According to the Tax Foundation, Californian taxes are high compared to other states. We are number one in sales tax at 7.25 percent. This doesn’t include the local sales taxes we pay or the 1 percent retail sales tax on lumber products that goes into effect on January 1, 2013. We only rank second highest tax for income tax. The rates are 9.3 percent for income over $48,029. When income reaches one million, the rate is 10.3 percent. You would think that we would be close to the bottom of the states for residential property taxes because of Proposition 13. But no, we have the tenth highest property tax of all 50 states. Only nine states have higher property taxes then we do. And that doesn’t include our tax like fees and direct charges such as rural fire prevention, ambulance and solid waste.
For the last 10 years we have a net-migration of 1.2 million residents.

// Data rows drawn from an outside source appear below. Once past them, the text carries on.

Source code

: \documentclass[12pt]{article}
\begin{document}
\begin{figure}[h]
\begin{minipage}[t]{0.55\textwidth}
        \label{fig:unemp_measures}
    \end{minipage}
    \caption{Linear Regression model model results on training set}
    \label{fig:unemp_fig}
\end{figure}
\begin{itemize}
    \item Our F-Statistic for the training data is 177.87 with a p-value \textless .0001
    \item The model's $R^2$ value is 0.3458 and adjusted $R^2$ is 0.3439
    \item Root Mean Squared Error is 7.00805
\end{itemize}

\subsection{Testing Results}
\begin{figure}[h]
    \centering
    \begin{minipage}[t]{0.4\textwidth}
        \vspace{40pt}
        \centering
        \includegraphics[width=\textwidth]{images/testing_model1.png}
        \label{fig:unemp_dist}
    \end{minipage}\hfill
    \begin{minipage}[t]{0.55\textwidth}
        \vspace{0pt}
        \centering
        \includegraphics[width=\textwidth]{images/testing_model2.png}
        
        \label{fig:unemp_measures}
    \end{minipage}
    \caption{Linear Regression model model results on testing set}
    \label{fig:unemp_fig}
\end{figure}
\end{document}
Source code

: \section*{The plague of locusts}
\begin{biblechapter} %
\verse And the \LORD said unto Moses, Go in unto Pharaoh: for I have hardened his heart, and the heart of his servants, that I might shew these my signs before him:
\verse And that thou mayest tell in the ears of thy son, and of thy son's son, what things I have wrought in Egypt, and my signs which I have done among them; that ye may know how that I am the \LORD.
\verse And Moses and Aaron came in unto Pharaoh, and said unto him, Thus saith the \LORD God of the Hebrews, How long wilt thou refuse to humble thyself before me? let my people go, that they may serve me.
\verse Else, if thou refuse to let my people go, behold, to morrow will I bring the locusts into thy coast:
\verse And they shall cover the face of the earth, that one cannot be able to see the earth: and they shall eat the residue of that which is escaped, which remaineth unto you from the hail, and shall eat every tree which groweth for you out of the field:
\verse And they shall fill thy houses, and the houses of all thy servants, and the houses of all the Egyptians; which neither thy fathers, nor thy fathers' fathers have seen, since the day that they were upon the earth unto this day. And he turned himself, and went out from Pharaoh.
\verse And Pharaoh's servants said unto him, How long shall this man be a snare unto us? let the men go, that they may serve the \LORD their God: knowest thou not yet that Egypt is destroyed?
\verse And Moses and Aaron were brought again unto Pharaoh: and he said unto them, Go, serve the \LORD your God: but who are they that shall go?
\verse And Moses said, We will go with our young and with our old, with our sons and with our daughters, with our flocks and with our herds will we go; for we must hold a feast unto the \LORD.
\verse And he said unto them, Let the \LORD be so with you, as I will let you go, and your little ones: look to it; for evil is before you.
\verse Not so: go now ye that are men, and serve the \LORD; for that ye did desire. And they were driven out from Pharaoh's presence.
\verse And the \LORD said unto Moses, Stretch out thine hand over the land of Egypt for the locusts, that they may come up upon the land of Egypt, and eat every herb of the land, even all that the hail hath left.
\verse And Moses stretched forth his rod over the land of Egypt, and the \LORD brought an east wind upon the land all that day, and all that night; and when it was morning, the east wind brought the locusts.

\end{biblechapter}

Our taxes and regulatory overkill are blamed for much of the fleeing from our State. According to the O.C. Register, the results are $29.4 billion in lost economic production. This decrease in economic production reduced our tax revenue by about $2.9 billion for the decade. Those lost tax revenues represent about 33 percent of the $8.5 billion that Govenor Brown’s tax increase will bring to our coffers.
According to S.F. Gate, our unemployment rate is 10.6 percent. Only two states, Nevada and Rhode Island, have a higher unemployment rate than we do. So the question is do higher taxes mean more prosperity or more migration of people and treasury, and higher unemployment?